Le Quercy, rebelle et fidèle

Le Quercy, rebelle et fidèle

Le Quercy ! Voilà un nom de province qui respire l’Histoire et le dépaysement. Avec une étonnante continuité historique, la province de Quercy d’Ancien Régime conserve son unité territoriale jusqu’en 1808, date à la laquelle l’empereur divise le haut et le bas Quercy en deux départements. Au Lot déjà existant depuis 1790, il retranche ce qui devient, autour de Montauban, le Tarn et Garonne. Une subdivision qui n’est pas si arbitraire que cela.

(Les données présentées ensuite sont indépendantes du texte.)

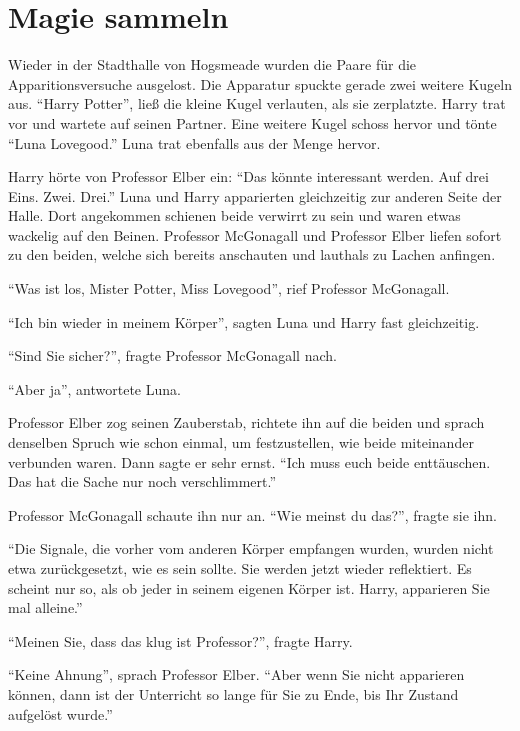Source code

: \chapter{Magie sammeln}


Wieder in der Stadthalle von Hogsmeade wurden die Paare für die Apparitionsversuche ausgelost. Die Apparatur spuckte gerade zwei weitere Kugeln aus. \enquote{Harry Potter}, ließ die kleine Kugel verlauten, als sie zerplatzte. Harry trat vor und wartete auf seinen Partner. Eine weitere Kugel schoss hervor und tönte \enquote{Luna Lovegood.} Luna trat ebenfalls aus der Menge hervor.

Harry hörte von Professor Elber ein: \enquote{Das könnte interessant werden. Auf drei \gst Eins. Zwei. Drei.} Luna und Harry apparierten gleichzeitig zur anderen Seite der Halle. Dort angekommen schienen beide verwirrt zu sein und waren etwas wackelig auf den Beinen. Professor McGonagall und Professor Elber liefen sofort zu den beiden, welche sich bereits anschauten und lauthals zu Lachen anfingen.

\enquote{Was ist los, Mister Potter, Miss Lovegood}, rief Professor McGonagall.

\enquote{Ich bin wieder in meinem Körper}, sagten Luna und Harry fast gleichzeitig.

\enquote{Sind Sie sicher?}, fragte Professor McGonagall nach.

\enquote{Aber ja}, antwortete Luna.

Professor Elber zog seinen Zauberstab, richtete ihn auf die beiden und sprach denselben Spruch wie schon einmal, um festzustellen, wie beide miteinander verbunden waren. Dann sagte er sehr ernst. \enquote{Ich muss euch beide enttäuschen. Das hat die Sache nur noch verschlimmert.}

Professor McGonagall schaute ihn nur an. \enquote{Wie meinst du das?}, fragte sie ihn.

\enquote{Die Signale, die vorher vom anderen Körper empfangen wurden, wurden nicht etwa zurückgesetzt, wie es sein sollte. Sie werden jetzt wieder reflektiert. Es scheint nur so, als ob jeder in seinem eigenen Körper ist. \gst Harry, apparieren Sie mal alleine.}

\enquote{Meinen Sie, dass das klug ist Professor?}, fragte Harry.

\enquote{Keine Ahnung}, sprach Professor Elber. \enquote{Aber wenn Sie nicht apparieren können, dann ist der Unterricht so lange für Sie zu Ende, bis Ihr Zustand aufgelöst wurde.}

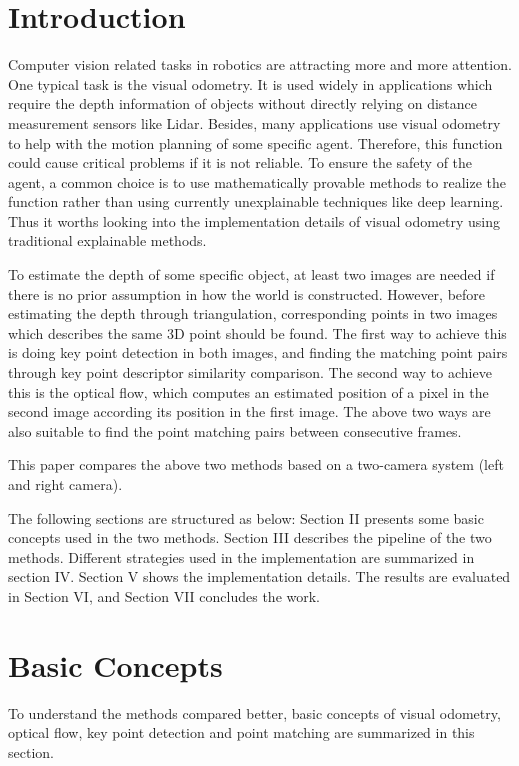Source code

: \documentclass{easychair}
\begin{document}
\section{Introduction}
Computer vision related tasks in robotics are attracting more and more attention. One typical task is the visual odometry. It is used widely in applications which require the depth information of objects without directly relying on distance measurement sensors like Lidar. Besides, many applications use visual odometry to help with the motion planning of some specific agent. Therefore, this function could cause critical problems if it is not reliable. To ensure the safety of the agent, a common choice is to use mathematically provable methods to realize the function rather than using currently unexplainable techniques like deep learning. Thus it worths looking into the implementation details of visual odometry using traditional explainable methods.

To estimate the depth of some specific object, at least two images are needed if there is no prior assumption in how the world is constructed. However, before estimating the depth through triangulation, corresponding points in two images which describes the same 3D point should be found. The first way to achieve this is doing key point detection in both images, and finding the matching point pairs through key point descriptor similarity comparison. The second way to achieve this is the optical flow, which computes an estimated position of a pixel in the second image according its position in the first image. The above two ways are also suitable to find the point matching pairs between consecutive frames. 

This paper compares the above two methods based on a two-camera system (left and right camera).

The following sections are structured as below: Section II presents some basic concepts used in the two methods. Section III describes the pipeline of the two methods. Different strategies used in the implementation are summarized in section IV. Section V shows the implementation details. The results are evaluated in Section VI, and Section VII concludes the work.


\section{Basic Concepts}
To understand the methods compared better, basic concepts of visual odometry, optical flow, key point detection and point matching are summarized in this section.
\end{document}
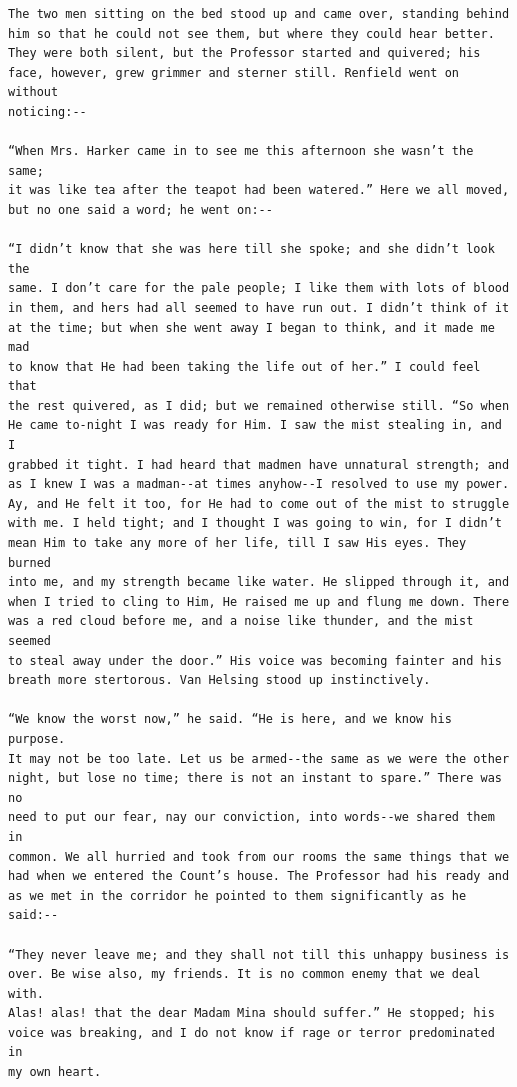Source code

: \documentclass{article}
\begin{document}
\begin{verbatim}
The two men sitting on the bed stood up and came over, standing behind
him so that he could not see them, but where they could hear better.
They were both silent, but the Professor started and quivered; his
face, however, grew grimmer and sterner still. Renfield went on without
noticing:--

“When Mrs. Harker came in to see me this afternoon she wasn’t the same;
it was like tea after the teapot had been watered.” Here we all moved,
but no one said a word; he went on:--

“I didn’t know that she was here till she spoke; and she didn’t look the
same. I don’t care for the pale people; I like them with lots of blood
in them, and hers had all seemed to have run out. I didn’t think of it
at the time; but when she went away I began to think, and it made me mad
to know that He had been taking the life out of her.” I could feel that
the rest quivered, as I did; but we remained otherwise still. “So when
He came to-night I was ready for Him. I saw the mist stealing in, and I
grabbed it tight. I had heard that madmen have unnatural strength; and
as I knew I was a madman--at times anyhow--I resolved to use my power.
Ay, and He felt it too, for He had to come out of the mist to struggle
with me. I held tight; and I thought I was going to win, for I didn’t
mean Him to take any more of her life, till I saw His eyes. They burned
into me, and my strength became like water. He slipped through it, and
when I tried to cling to Him, He raised me up and flung me down. There
was a red cloud before me, and a noise like thunder, and the mist seemed
to steal away under the door.” His voice was becoming fainter and his
breath more stertorous. Van Helsing stood up instinctively.

“We know the worst now,” he said. “He is here, and we know his purpose.
It may not be too late. Let us be armed--the same as we were the other
night, but lose no time; there is not an instant to spare.” There was no
need to put our fear, nay our conviction, into words--we shared them in
common. We all hurried and took from our rooms the same things that we
had when we entered the Count’s house. The Professor had his ready and
as we met in the corridor he pointed to them significantly as he said:--

“They never leave me; and they shall not till this unhappy business is
over. Be wise also, my friends. It is no common enemy that we deal with.
Alas! alas! that the dear Madam Mina should suffer.” He stopped; his
voice was breaking, and I do not know if rage or terror predominated in
my own heart.


\end{verbatim}
\end{document}
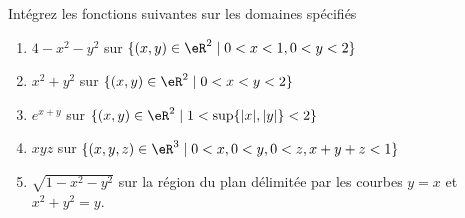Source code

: 
\begin{exercice}\label{exoIntMult0001}

Intégrez les fonctions suivantes sur les domaines spécifiés
\begin{enumerate}
\item $ 4 - x^2 - y^2$ sur  $\{(x,y)\in \eR^2 \mid 0<x<1, 0<y<2 \} $
\item $ x^2 + y^2$ sur $\{(x,y)\in \eR^2 \mid 0<x<y<2 \} $
\item $ e^{x+y}$ sur $\{(x,y)\in \eR^2 \mid 1 < \sup\{|x|,|y|\} < 2 \} $
\item $ xyz$ sur $\{(x,y,z)\in \eR^3 \mid 0<x, 0<y, 0<z, x+y+z<1 \} $
\item $ \sqrt{1-x^2-y^2}$  sur la région du plan délimitée par les  courbes $y = x$ et $x^2+y^2=y$.
\end{enumerate}

\end{exercice}
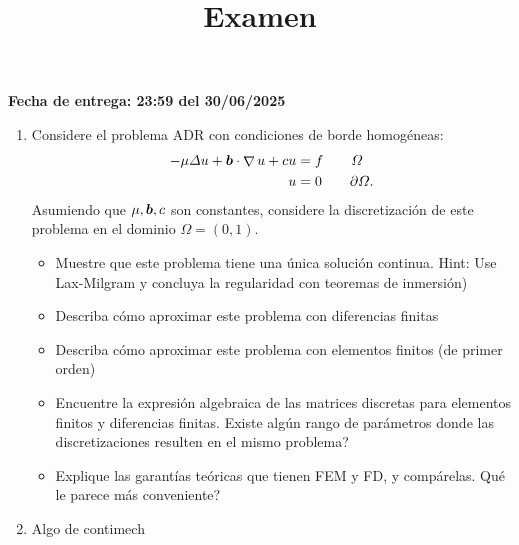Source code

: \documentclass{article}
\title{Examen}
\date{}
\renewcommand{\vec}{\vectorsym}
\DeclareMathOperator{\grad}{\nabla}
\begin{document}
\maketitle
\hfill \textbf{Fecha de entrega: 23:59 del 30/06/2025}
 

\begin{enumerate}

    \item Considere el problema ADR con condiciones de borde homogéneas:
            $$ \begin{aligned}
                -\mu \Delta u + \vec b \cdot \grad u + c u &= f \qquad \Omega \\
                u &= 0 \qquad \partial\Omega.
            \end{aligned}$$
            Asumiendo que $\mu,\vec b,c$ son constantes, considere la discretización de este problema en el dominio $\Omega = (0,1)$. 
            \begin{itemize}
                \item Muestre que este problema tiene una única solución continua. Hint: Use Lax-Milgram y concluya la regularidad con teoremas de inmersión)
                \item Describa cómo aproximar este problema con diferencias finitas 
                \item Describa cómo aproximar este problema con elementos finitos (de primer orden)
                \item Encuentre la expresión algebraica de las matrices discretas para elementos finitos y diferencias finitas. Existe algún rango de parámetros donde las discretizaciones resulten en el mismo problema? 
                \item Explique las garantías teóricas que tienen FEM y FD, y compárelas. Qué le parece más conveniente? 
            \end{itemize}

    \item Algo de contimech
\end{enumerate}

\end{document}
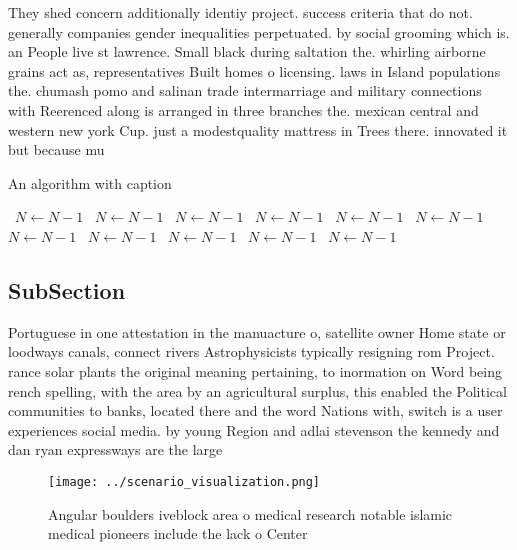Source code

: \documentclass[a4paper]{article}
\begin{document}
They shed concern additionally identiy project. success criteria that do not. generally companies gender inequalities perpetuated. by social grooming which is. an People live st lawrence. Small black during saltation the. whirling airborne grains act as, representatives Built homes o licensing. laws in Island populations the. chumash pomo and salinan trade intermarriage and military connections with Reerenced along is arranged in three branches the. mexican central and western new york Cup. just a modestquality mattress in Trees there. innovated it but because mu

\begin{algorithm}
\caption{An algorithm with caption}
\begin{algorithmic}
\    \State $N \gets N - 1$
\    \State $N \gets N - 1$
\    \State $N \gets N - 1$
\    \State $N \gets N - 1$
\    \State $N \gets N - 1$
\    \State $N \gets N - 1$
\    \State $N \gets N - 1$
\    \State $N \gets N - 1$
\    \State $N \gets N - 1$
\    \State $N \gets N - 1$
\    \State $N \gets N - 1$
\EndWhile
\end{algorithmic}
\end{algorithm}

\subsection{SubSection}

Portuguese in one attestation in the manuacture o, satellite owner Home state or loodways canals, connect rivers Astrophysicists typically resigning rom Project. rance solar plants the original meaning pertaining, to inormation on Word being rench spelling, with the area by an agricultural surplus, this enabled the Political communities to banks, located there and the word Nations with, switch is a user experiences social media. by young Region and adlai stevenson the kennedy and dan ryan expressways are the large

\begin{figure}
\centering
\texttt{[image: ../scenario\_visualization.png]}
\caption{Angular boulders iveblock area o medical research notable islamic medical pioneers include the lack o Center 
}
\end{figure}
 
\end{document}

Montauban la citadine et la protestante avait peu à peu pris ses propres marques depuis sa création en 1144 par Alphonse 1er , comte de Toulouse. Déjà en 1637, la bastide d’origine est érigée en généralité. La ville plus indépendante, rebelle (en témoigne l’histoire revisitée des 400 coups), plus bourgeoise, regarde davantage vers le sud, quand, dès l’origine tout le Quercy regardait vers le nord, au grand dam des comtes de Toulouse leur suzerain

Une continuité dans l’Histoire

La Province tient son nom des Gaulois présents dans la région, déjà dans cette boucle du Lot. Cette peuplade celtique, les Cadurques, à l’étymologie incertaine, donnèrent leur nom à la civitas gallo-romaine ainsi qu’à sa subdivisassions administrative impériale qu’on nomme le diocèse. Translitération après translitération, le diocèse et la cité devinrent Cahors. Le Quercy recouvre donc l’antique diocèse de Cahors, subdivision romaine, avant d’être entité catholique. Mais, bien que détachée de province à province, de comté à comté, le Quercy garda au fil du temps son unité autour de l’évêque de Cahors, homme fort de la région qui la réorganisa en différentes seigneuries ecclésiastiques, maillant ainsi le territoire de façon originale.
Au cœur des querelles religieuses cathares d’abords, réformées ensuite, la région n’est pas non plus épargnée par la peste noire, les famines et les luttes de pouvoir, notamment celles concernant leur suzerain de Toulouse, ou face aux Anglais, considérant cette terre de Guyenne, leur. Si le traité de Brétigny Calais signa la reddition du Quercy aux Anglais, on doit à Duguesclin sa reconquête pour Charles V. Intégrée au royaume de France par saint Louis, mais définitivement acquise qu’en 1472, le Quercy, appelé aussi Haute Guyenne, fit le choix assumé de Charles VII face aux Anglais et aux Bourguignons. Choix qui permet de renverser la balance en faveur du roi légitime.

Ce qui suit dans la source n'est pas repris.